**Action item**:
All lines holding the string "información" should be copied from the data below.

*** Opening of Records to use ***

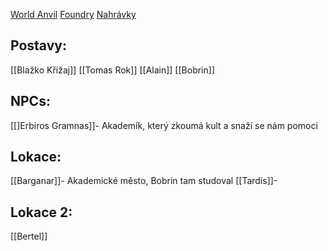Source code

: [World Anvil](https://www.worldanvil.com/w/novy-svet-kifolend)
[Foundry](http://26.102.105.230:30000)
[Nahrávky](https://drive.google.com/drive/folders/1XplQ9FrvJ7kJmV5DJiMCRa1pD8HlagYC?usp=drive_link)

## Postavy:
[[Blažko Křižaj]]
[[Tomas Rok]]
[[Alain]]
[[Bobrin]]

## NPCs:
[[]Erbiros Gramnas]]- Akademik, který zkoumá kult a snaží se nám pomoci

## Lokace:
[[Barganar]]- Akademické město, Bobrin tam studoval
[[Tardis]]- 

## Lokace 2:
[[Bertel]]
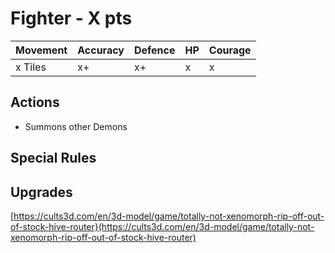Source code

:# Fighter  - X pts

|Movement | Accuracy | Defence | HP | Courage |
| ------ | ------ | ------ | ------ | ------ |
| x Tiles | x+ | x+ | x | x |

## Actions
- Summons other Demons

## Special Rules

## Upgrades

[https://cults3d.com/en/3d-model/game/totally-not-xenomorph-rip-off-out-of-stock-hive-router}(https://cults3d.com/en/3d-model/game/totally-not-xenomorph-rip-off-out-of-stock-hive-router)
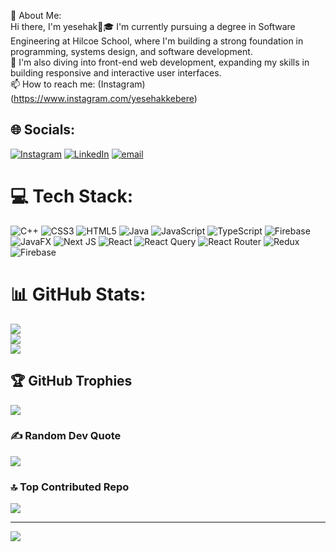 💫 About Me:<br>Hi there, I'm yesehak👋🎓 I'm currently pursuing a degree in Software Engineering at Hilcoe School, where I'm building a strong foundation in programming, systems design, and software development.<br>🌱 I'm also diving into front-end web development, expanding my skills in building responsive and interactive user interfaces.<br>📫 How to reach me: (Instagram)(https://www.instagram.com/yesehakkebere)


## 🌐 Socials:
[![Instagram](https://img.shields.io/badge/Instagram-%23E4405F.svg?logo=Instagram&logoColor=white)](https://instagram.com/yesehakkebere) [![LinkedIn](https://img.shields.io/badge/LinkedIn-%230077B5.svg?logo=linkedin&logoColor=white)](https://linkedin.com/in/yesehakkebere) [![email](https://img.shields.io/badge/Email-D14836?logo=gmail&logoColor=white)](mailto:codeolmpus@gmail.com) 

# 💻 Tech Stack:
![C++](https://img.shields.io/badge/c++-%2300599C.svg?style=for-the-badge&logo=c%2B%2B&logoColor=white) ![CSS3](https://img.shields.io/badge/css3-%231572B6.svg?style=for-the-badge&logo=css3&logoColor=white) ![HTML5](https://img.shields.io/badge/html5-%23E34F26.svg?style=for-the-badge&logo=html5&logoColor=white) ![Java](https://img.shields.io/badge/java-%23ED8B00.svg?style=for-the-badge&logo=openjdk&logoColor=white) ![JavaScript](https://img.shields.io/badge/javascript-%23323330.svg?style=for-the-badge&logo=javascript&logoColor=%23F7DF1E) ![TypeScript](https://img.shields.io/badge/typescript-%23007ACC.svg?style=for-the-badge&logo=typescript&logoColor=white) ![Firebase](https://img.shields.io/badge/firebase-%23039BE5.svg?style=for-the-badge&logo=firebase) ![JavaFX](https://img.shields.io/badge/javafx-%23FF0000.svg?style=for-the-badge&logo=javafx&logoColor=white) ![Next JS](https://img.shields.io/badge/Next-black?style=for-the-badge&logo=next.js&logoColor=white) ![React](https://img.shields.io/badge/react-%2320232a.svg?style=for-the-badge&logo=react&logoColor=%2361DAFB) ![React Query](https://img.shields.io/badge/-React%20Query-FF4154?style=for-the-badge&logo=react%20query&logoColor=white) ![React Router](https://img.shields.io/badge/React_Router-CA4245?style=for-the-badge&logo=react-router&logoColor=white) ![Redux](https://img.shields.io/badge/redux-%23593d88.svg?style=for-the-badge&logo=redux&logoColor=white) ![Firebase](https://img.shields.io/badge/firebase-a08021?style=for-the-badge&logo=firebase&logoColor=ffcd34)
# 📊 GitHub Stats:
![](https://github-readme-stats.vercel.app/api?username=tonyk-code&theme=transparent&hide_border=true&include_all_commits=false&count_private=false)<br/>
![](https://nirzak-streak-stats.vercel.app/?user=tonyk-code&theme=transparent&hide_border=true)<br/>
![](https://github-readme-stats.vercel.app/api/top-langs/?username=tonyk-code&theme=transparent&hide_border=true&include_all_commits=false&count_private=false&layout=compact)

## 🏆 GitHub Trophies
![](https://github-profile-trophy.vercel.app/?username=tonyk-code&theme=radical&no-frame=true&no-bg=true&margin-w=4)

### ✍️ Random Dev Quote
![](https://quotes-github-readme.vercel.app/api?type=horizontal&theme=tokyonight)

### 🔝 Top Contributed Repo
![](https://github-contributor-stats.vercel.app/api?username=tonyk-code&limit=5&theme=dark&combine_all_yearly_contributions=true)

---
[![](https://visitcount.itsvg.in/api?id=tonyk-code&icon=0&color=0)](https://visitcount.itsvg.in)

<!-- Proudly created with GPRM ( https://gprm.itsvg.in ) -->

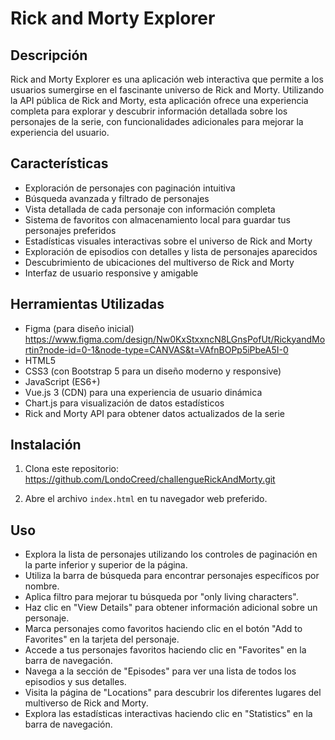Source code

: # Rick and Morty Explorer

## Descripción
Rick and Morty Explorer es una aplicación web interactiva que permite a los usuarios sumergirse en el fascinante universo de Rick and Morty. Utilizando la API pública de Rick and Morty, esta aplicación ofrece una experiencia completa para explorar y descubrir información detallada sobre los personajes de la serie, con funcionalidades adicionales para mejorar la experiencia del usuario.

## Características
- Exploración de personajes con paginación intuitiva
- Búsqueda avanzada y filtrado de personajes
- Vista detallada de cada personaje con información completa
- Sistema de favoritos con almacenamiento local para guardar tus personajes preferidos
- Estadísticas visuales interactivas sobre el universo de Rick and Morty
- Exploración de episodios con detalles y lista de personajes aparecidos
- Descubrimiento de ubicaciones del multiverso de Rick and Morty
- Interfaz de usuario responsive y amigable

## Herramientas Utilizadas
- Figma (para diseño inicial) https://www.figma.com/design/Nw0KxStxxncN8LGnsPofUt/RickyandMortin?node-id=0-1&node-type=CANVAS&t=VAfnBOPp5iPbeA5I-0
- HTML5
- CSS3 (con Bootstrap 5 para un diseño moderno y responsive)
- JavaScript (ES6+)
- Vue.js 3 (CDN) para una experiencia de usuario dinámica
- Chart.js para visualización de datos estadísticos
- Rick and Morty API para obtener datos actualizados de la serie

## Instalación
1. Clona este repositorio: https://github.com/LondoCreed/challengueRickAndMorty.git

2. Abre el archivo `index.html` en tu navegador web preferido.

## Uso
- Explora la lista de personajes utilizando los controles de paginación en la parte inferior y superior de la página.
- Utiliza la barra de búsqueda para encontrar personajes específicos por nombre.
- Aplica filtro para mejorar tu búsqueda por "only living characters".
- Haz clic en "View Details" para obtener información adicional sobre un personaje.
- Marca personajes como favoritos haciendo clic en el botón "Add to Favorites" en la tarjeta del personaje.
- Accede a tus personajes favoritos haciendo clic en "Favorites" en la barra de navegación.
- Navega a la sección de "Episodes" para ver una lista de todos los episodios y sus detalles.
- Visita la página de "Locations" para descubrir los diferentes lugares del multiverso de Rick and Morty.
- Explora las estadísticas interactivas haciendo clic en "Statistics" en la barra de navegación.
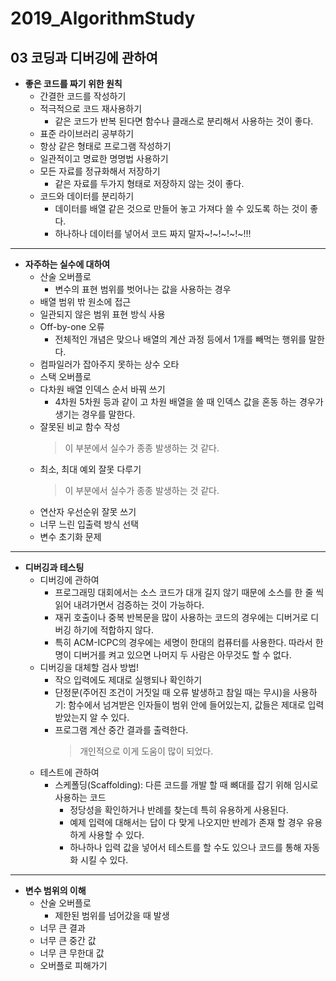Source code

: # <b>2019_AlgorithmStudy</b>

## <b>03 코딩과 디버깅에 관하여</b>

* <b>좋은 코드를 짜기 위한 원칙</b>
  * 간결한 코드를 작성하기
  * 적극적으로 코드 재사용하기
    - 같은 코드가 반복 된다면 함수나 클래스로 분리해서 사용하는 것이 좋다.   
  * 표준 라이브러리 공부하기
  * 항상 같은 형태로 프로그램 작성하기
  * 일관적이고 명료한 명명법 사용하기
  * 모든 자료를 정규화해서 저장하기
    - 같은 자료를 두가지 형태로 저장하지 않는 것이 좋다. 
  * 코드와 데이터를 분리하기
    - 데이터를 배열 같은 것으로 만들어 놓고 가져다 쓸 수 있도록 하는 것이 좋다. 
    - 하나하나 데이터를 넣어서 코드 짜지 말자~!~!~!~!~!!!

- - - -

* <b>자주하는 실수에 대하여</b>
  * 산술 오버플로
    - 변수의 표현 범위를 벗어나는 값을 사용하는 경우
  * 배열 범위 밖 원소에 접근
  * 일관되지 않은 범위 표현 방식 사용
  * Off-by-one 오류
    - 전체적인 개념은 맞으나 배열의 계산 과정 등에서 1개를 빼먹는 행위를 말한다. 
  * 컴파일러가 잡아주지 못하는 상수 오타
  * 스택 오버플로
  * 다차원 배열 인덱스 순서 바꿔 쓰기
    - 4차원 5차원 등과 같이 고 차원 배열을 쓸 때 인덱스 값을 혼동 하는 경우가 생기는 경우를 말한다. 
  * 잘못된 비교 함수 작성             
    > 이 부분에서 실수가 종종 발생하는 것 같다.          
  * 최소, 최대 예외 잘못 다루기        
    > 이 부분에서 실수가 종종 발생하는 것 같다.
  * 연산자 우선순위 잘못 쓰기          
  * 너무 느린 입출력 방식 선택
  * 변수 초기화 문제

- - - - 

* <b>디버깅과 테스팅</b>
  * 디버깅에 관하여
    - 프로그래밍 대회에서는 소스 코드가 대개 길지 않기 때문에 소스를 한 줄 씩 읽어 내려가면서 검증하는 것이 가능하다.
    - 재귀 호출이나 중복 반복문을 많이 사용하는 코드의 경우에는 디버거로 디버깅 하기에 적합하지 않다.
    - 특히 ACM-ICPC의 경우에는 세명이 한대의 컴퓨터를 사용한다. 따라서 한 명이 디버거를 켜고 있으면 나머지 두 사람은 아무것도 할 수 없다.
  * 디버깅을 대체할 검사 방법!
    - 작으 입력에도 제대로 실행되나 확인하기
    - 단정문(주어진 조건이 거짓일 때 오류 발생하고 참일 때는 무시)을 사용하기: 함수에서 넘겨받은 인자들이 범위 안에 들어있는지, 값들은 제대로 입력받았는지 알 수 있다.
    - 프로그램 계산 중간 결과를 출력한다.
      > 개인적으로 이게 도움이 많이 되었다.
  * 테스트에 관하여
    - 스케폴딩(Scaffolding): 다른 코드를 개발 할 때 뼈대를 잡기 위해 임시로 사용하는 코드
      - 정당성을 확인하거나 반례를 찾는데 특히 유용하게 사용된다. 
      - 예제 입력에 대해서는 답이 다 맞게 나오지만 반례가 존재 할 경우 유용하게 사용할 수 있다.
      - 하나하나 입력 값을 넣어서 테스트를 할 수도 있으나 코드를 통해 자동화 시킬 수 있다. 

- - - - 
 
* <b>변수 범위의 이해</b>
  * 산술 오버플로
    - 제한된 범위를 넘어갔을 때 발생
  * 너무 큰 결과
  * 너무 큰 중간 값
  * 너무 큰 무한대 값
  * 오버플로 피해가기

*** Close of Records to use ***

**The completed task**:
Rick and Morty Explorer es una aplicación web interactiva que permite a los usuarios sumergirse en el fascinante universo de Rick and Morty. Utilizando la API pública de Rick and Morty, esta aplicación ofrece una experiencia completa para explorar y descubrir información detallada sobre los personajes de la serie, con funcionalidades adicionales para mejorar la experiencia del usuario.
- Vista detallada de cada personaje con información completa
- Haz clic en "View Details" para obtener información adicional sobre un personaje.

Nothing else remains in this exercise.